== EXTRACTED ENTRIES ==
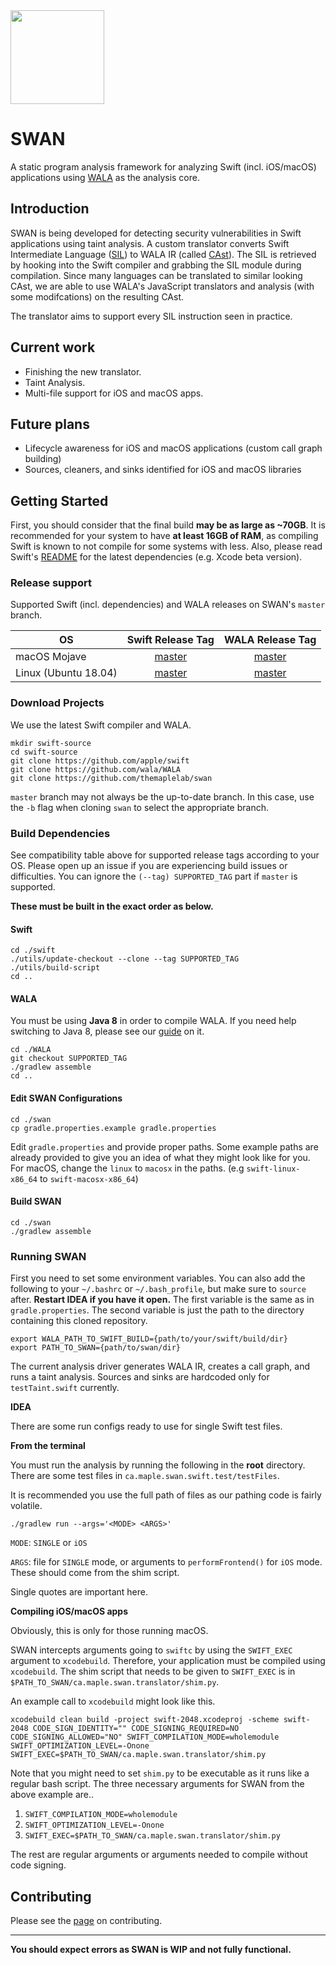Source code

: 
<img src="https://karimali.ca/resources/images/projects/swan.png" width="150">

# SWAN
A static program analysis framework for analyzing Swift (incl. iOS/macOS) applications using [WALA](https://github.com/wala/WALA) as the analysis core. 

## Introduction

SWAN is being developed for detecting security vulnerabilities in Swift applications using taint analysis. A custom translator converts Swift Intermediate Language ([SIL](https://github.com/apple/swift/blob/master/docs/SIL.rst)) to WALA IR (called [CAst](http://wala.sourceforge.net/javadocs/trunk/com/ibm/wala/cast/tree/package-summary.html)). The SIL is retrieved by hooking into the Swift compiler and grabbing the SIL module during compilation. Since many languages can be translated to similar looking CAst, we are able to use WALA's JavaScript translators and analysis (with some modifcations) on the resulting CAst.

The translator aims to support every SIL instruction seen in practice.

## Current work
- Finishing the new translator.
- Taint Analysis.
- Multi-file support for iOS and macOS apps.

## Future plans
- Lifecycle awareness for iOS and macOS applications (custom call graph building)
- Sources, cleaners, and sinks identified for iOS and macOS libraries

## Getting Started

First, you should consider that the final build **may be as large as ~70GB**. It is recommended for your system to have **at least 16GB of RAM**, as compiling Swift is known to not compile for some systems with less. Also, please read Swift's [README](https://github.com/apple/swift/blob/master/README.md) for the latest dependencies (e.g. Xcode beta version).

### Release support
Supported Swift (incl. dependencies) and WALA releases on SWAN's `master` branch. 

| OS | Swift Release Tag | WALA Release Tag | 
| -----------|:-------:|:-----:|
| macOS Mojave | [master](https://github.com/apple/swift/tree/master) | [master](https://github.com/wala/WALA/tree/master/) |
| Linux (Ubuntu 18.04) | [master](https://github.com/apple/swift/tree/master) | [master](https://github.com/wala/WALA/tree/master/) |

### Download Projects

We use the latest Swift compiler and WALA.
```
mkdir swift-source
cd swift-source
git clone https://github.com/apple/swift
git clone https://github.com/wala/WALA
git clone https://github.com/themaplelab/swan
```
`master` branch may not always be the up-to-date branch. In this case, use the `-b` flag when cloning `swan` to select the appropriate branch.

### Build Dependencies
See compatibility table above for supported release tags according to your OS. Please open up an issue if you are experiencing build issues or difficulties. You can ignore the `(--tag) SUPPORTED_TAG` part if `master` is supported.

**These must be built in the exact order as below.** 

#### Swift

```
cd ./swift
./utils/update-checkout --clone --tag SUPPORTED_TAG
./utils/build-script 
cd ..
```

#### WALA

You must be using **Java 8** in order to compile WALA. If you need help switching to Java 8, please see our [guide](https://github.com/themaplelab/swan/wiki/Switching-to-Java-8) on it.

```
cd ./WALA
git checkout SUPPORTED_TAG
./gradlew assemble
cd ..
```

#### Edit SWAN Configurations

```
cd ./swan
cp gradle.properties.example gradle.properties
```

Edit `gradle.properties` and provide proper paths. Some example paths are already provided to give you an idea of what they might look like for you. For macOS, change the `linux` to `macosx` in the paths. (e.g `swift-linux-x86_64` to `swift-macosx-x86_64`)


#### Build SWAN

```
cd ./swan
./gradlew assemble
```

### Running SWAN

First you need to set some environment variables. You can also add the following to your `~/.bashrc` or `~/.bash_profile`, but make sure to `source` after. **Restart IDEA if you have it open.** The first variable is the same as in `gradle.properties`. The second variable is just the path to the directory containing this cloned repository.

```
export WALA_PATH_TO_SWIFT_BUILD={path/to/your/swift/build/dir}
export PATH_TO_SWAN={path/to/swan/dir}
```

The current analysis driver generates WALA IR, creates a call graph, and runs a taint analysis. Sources and sinks are hardcoded only for `testTaint.swift` currently.

**IDEA**

There are some run configs ready to use for single Swift test files.
 
**From the terminal**

You must run the analysis by running the following in the **root** directory. There are some test files in `ca.maple.swan.swift.test/testFiles`.

It is recommended you use the full path of files as our pathing code is fairly volatile.
```
./gradlew run --args='<MODE> <ARGS>'
```
`MODE`: `SINGLE` or `iOS`

`ARGS`: file for `SINGLE` mode, or arguments to `performFrontend()` for `iOS` mode. These should come from the shim script.

Single quotes are important here.

**Compiling iOS/macOS apps**

Obviously, this is only for those running macOS.

SWAN intercepts arguments going to `swiftc` by using the `SWIFT_EXEC` argument to `xcodebuild`. Therefore, your application must be compiled using `xcodebuild`. The shim script that needs to be given to `SWIFT_EXEC` is in `$PATH_TO_SWAN/ca.maple.swan.translator/shim.py`. 

An example call to `xcodebuild` might look like this.
```
xcodebuild clean build -project swift-2048.xcodeproj -scheme swift-2048 CODE_SIGN_IDENTITY="" CODE_SIGNING_REQUIRED=NO CODE_SIGNING_ALLOWED="NO" SWIFT_COMPILATION_MODE=wholemodule SWIFT_OPTIMIZATION_LEVEL=-Onone SWIFT_EXEC=$PATH_TO_SWAN/ca.maple.swan.translator/shim.py
```
Note that you might need to set `shim.py` to be executable as it runs like a regular bash script. The three necessary arguments for SWAN from the above example are..
1. `SWIFT_COMPILATION_MODE=wholemodule`
2. `SWIFT_OPTIMIZATION_LEVEL=-Onone`
3. `SWIFT_EXEC=$PATH_TO_SWAN/ca.maple.swan.translator/shim.py`
                                        
The rest are regular arguments or arguments needed to compile without code signing.

## Contributing
Please see the [page](https://github.com/themaplelab/swan/wiki/Contributing) on contributing.

--------------------

**You should expect errors as SWAN is WIP and not fully functional.**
===
- **WORK ITEM**
What is needed is the exact run of lines from the start of the data through the line with "## Introduction", both ends included, minus the pictures.

- **ANSWER TO THIS PROBLEM**
Source code

: 
<img src="https://karimali.ca/resources/images/projects/swan.png" width="150">

# SWAN
A static program analysis framework for analyzing Swift (incl. iOS/macOS) applications using [WALA](https://github.com/wala/WALA) as the analysis core. 

## Introduction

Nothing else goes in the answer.